* PROMPT
Leaving all pictures aside, write out the records below precisely as given.
Start of DATA IN THIS EXERCISE
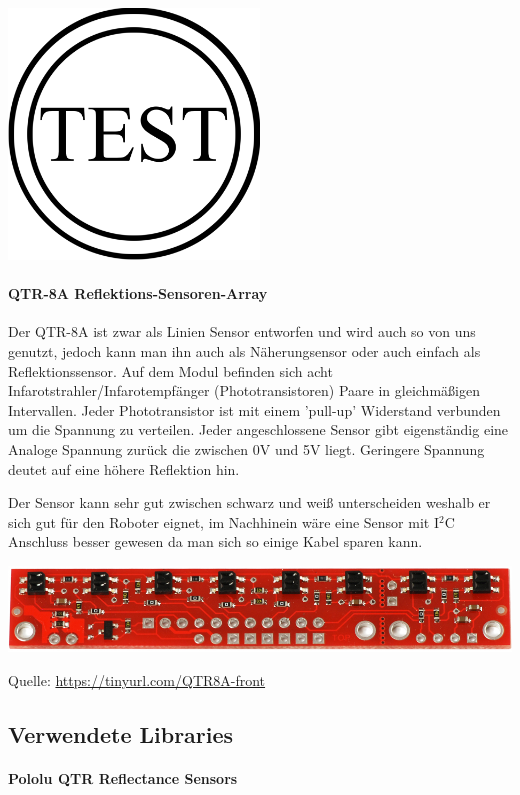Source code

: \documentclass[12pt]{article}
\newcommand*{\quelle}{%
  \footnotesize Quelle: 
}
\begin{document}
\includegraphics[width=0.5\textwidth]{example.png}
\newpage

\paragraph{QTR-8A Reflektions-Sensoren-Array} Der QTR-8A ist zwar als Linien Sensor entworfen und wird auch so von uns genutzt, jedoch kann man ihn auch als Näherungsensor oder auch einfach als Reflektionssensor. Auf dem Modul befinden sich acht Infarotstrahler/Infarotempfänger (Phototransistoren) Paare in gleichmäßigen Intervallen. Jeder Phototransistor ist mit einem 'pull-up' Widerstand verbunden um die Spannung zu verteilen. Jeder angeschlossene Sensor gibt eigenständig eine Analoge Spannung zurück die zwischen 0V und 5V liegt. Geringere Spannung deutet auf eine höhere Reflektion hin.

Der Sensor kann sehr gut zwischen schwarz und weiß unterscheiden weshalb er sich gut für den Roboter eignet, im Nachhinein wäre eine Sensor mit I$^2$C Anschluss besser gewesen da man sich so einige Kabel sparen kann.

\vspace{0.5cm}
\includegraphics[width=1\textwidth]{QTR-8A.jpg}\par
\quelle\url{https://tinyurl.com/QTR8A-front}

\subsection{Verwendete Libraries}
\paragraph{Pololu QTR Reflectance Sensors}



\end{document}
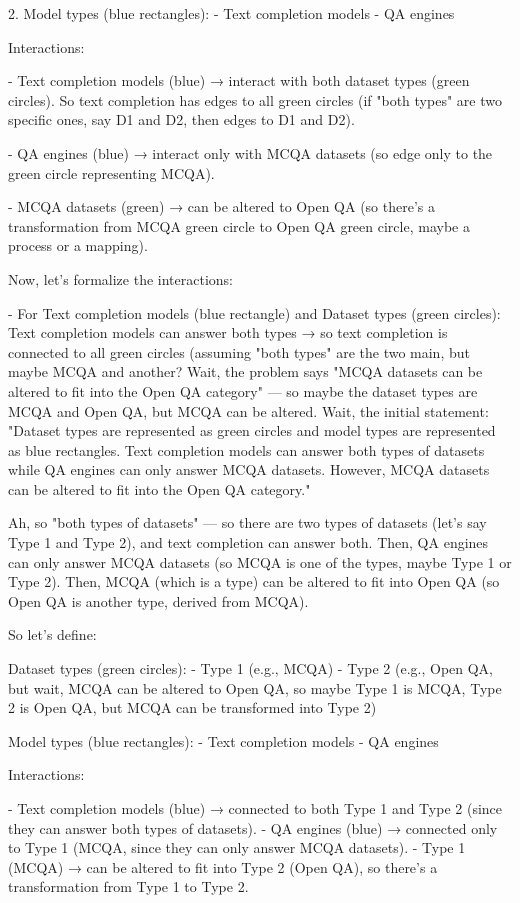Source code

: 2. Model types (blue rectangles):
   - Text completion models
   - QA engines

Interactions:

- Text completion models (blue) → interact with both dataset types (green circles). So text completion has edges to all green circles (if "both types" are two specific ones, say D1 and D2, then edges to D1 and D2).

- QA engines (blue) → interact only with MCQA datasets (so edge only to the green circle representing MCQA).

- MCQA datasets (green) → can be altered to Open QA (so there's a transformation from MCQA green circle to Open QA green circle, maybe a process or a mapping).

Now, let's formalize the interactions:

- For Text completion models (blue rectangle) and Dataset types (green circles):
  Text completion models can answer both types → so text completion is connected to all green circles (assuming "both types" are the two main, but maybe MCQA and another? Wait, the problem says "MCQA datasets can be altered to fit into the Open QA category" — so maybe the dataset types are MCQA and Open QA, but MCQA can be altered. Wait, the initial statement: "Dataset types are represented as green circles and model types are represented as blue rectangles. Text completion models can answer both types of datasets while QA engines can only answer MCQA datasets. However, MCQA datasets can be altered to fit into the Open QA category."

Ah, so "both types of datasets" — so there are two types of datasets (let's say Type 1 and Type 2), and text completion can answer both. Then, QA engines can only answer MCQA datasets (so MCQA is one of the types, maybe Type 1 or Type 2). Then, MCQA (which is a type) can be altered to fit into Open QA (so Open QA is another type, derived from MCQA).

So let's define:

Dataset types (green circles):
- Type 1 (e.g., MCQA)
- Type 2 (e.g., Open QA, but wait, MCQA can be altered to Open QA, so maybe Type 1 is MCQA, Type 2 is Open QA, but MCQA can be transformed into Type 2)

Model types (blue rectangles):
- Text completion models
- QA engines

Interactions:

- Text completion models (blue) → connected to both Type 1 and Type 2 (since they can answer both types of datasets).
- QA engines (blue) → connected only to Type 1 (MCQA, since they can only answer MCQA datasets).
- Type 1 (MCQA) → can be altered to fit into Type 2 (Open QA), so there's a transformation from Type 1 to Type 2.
End of DATA IN THIS EXERCISE
* ANSWER SECTION
Source code

: \documentclass[12pt]{article}
\newcommand*{\quelle}{%
  \footnotesize Quelle: 
}
\begin{document}
\includegraphics[width=0.5\textwidth]{example.png}
\newpage

\paragraph{QTR-8A Reflektions-Sensoren-Array} Der QTR-8A ist zwar als Linien Sensor entworfen und wird auch so von uns genutzt, jedoch kann man ihn auch als Näherungsensor oder auch einfach als Reflektionssensor. Auf dem Modul befinden sich acht Infarotstrahler/Infarotempfänger (Phototransistoren) Paare in gleichmäßigen Intervallen. Jeder Phototransistor ist mit einem 'pull-up' Widerstand verbunden um die Spannung zu verteilen. Jeder angeschlossene Sensor gibt eigenständig eine Analoge Spannung zurück die zwischen 0V und 5V liegt. Geringere Spannung deutet auf eine höhere Reflektion hin.

Der Sensor kann sehr gut zwischen schwarz und weiß unterscheiden weshalb er sich gut für den Roboter eignet, im Nachhinein wäre eine Sensor mit I$^2$C Anschluss besser gewesen da man sich so einige Kabel sparen kann.

\vspace{0.5cm}
\includegraphics[width=1\textwidth]{QTR-8A.jpg}\par
\quelle\url{https://tinyurl.com/QTR8A-front}

\subsection{Verwendete Libraries}
\paragraph{Pololu QTR Reflectance Sensors}



\end{document}
Source code

: 2. Model types (blue rectangles):
   - Text completion models
   - QA engines

Interactions:

- Text completion models (blue) → interact with both dataset types (green circles). So text completion has edges to all green circles (if "both types" are two specific ones, say D1 and D2, then edges to D1 and D2).

- QA engines (blue) → interact only with MCQA datasets (so edge only to the green circle representing MCQA).

- MCQA datasets (green) → can be altered to Open QA (so there's a transformation from MCQA green circle to Open QA green circle, maybe a process or a mapping).

Now, let's formalize the interactions:

- For Text completion models (blue rectangle) and Dataset types (green circles):
  Text completion models can answer both types → so text completion is connected to all green circles (assuming "both types" are the two main, but maybe MCQA and another? Wait, the problem says "MCQA datasets can be altered to fit into the Open QA category" — so maybe the dataset types are MCQA and Open QA, but MCQA can be altered. Wait, the initial statement: "Dataset types are represented as green circles and model types are represented as blue rectangles. Text completion models can answer both types of datasets while QA engines can only answer MCQA datasets. However, MCQA datasets can be altered to fit into the Open QA category."

Ah, so "both types of datasets" — so there are two types of datasets (let's say Type 1 and Type 2), and text completion can answer both. Then, QA engines can only answer MCQA datasets (so MCQA is one of the types, maybe Type 1 or Type 2). Then, MCQA (which is a type) can be altered to fit into Open QA (so Open QA is another type, derived from MCQA).

So let's define:

Dataset types (green circles):
- Type 1 (e.g., MCQA)
- Type 2 (e.g., Open QA, but wait, MCQA can be altered to Open QA, so maybe Type 1 is MCQA, Type 2 is Open QA, but MCQA can be transformed into Type 2)

Model types (blue rectangles):
- Text completion models
- QA engines

Interactions:

- Text completion models (blue) → connected to both Type 1 and Type 2 (since they can answer both types of datasets).
- QA engines (blue) → connected only to Type 1 (MCQA, since they can only answer MCQA datasets).
- Type 1 (MCQA) → can be altered to fit into Type 2 (Open QA), so there's a transformation from Type 1 to Type 2.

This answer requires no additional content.